As I wrote on Tuesday, James Tooley, author of “The Beautiful Tree,” visited public, recognized private schools, and unrecognized private schools in the slums of India, China, and Africa to compare the quality between these different school environments.

Tooley and other researchers visited the schools unannounced and took copious notes on the size of classes, whether the teacher was actually teaching, and the condition of the building and facilities.

All in all, private schools came out on top on almost every measure. Private school classes were smaller, teachers at private schools were more committed to teaching (as determined by more time on task), private schools were more likely to provide the curriculum parents wanted (such as teaching English), and the condition of the building and facilities were of equal quality. The only input where public government schools ranked higher was on the provision of playgrounds.

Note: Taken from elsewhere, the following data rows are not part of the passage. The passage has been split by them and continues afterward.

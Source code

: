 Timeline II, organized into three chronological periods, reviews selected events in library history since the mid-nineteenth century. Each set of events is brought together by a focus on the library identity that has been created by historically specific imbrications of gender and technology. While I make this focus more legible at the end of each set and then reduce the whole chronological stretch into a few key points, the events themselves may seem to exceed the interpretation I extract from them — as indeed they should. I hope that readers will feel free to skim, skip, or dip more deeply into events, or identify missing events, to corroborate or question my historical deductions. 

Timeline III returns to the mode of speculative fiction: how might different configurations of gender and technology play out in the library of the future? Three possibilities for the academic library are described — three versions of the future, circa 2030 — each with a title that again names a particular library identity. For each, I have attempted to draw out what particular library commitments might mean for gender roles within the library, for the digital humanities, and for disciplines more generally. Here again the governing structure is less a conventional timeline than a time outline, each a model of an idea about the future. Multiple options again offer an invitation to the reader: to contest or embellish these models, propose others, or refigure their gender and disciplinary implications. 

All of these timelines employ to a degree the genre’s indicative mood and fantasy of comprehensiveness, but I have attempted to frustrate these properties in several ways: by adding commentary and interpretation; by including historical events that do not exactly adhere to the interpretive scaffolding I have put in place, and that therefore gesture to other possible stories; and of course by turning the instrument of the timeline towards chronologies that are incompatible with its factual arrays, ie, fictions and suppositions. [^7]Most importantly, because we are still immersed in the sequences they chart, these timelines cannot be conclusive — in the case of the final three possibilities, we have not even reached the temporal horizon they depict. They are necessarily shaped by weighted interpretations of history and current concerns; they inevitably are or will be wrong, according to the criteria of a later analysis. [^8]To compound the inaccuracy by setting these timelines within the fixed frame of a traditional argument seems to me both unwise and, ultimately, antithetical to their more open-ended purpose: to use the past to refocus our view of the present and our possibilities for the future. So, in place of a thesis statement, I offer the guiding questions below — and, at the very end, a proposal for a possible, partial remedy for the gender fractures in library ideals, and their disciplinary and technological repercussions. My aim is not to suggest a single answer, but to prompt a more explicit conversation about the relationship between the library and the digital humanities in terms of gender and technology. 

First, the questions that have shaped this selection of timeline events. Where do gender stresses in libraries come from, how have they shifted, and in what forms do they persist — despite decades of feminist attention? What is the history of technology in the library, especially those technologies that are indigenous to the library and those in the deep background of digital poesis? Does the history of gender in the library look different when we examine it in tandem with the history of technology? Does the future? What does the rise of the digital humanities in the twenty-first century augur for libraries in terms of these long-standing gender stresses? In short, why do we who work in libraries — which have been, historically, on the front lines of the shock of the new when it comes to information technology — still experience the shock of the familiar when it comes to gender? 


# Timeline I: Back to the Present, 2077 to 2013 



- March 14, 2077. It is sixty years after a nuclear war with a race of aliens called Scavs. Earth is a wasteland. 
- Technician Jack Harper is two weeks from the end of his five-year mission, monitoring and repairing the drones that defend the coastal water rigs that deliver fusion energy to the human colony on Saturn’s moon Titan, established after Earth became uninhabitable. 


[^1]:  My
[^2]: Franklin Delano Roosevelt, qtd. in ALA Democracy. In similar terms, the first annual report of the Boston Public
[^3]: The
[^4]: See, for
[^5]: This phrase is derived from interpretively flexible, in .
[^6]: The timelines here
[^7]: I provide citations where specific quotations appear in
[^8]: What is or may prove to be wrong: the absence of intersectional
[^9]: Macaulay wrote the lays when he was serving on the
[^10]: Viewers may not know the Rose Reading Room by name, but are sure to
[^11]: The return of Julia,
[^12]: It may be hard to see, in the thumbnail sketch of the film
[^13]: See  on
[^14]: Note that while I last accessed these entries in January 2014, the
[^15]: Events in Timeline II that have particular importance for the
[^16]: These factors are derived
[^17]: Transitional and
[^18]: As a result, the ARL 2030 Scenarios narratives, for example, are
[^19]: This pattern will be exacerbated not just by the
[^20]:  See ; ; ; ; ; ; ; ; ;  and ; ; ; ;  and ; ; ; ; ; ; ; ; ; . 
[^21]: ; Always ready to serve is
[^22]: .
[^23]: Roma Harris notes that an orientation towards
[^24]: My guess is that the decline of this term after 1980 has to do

Tooley found that class size was a key factor in parents choosing private schools. Parents view classes in government public schools as “simply too big.” The data supports this belief with public school class sizes being either twice or three times as large as private schools.

Tooley was also able to gather information on the level of teacher training, teacher salaries, and student learning. He found that government schools were more likely to have better trained and educated teachers and better paid teachers (in some cases seven times more than teachers at private schools). Yet more training and higher pay doesn’t necessarily lead to higher teacher performance in the classroom, better student results, or a better school.

He explains, “When critics dismiss private schools for not having extensively trained teachers, the key reason they do is because they assume the teachers will be less effective. We’ve already seen that these untrained teachers are far more likely to show up and teach then their more heavily trained counterparts in government schools. Does their lack of training make any difference to student achievement – a key indicator of their effectiveness? It turns out it does not. Private schools again turn out to be superior to government schools.”

Students in private schools also scored higher on standardized tests in key subjects than students in government schools even when controlling for background differences.

Private schools serving poor children in the slums actually receive no government funding and no international aid and yet are of a higher quality because market forces are at work and they are accountable to parents.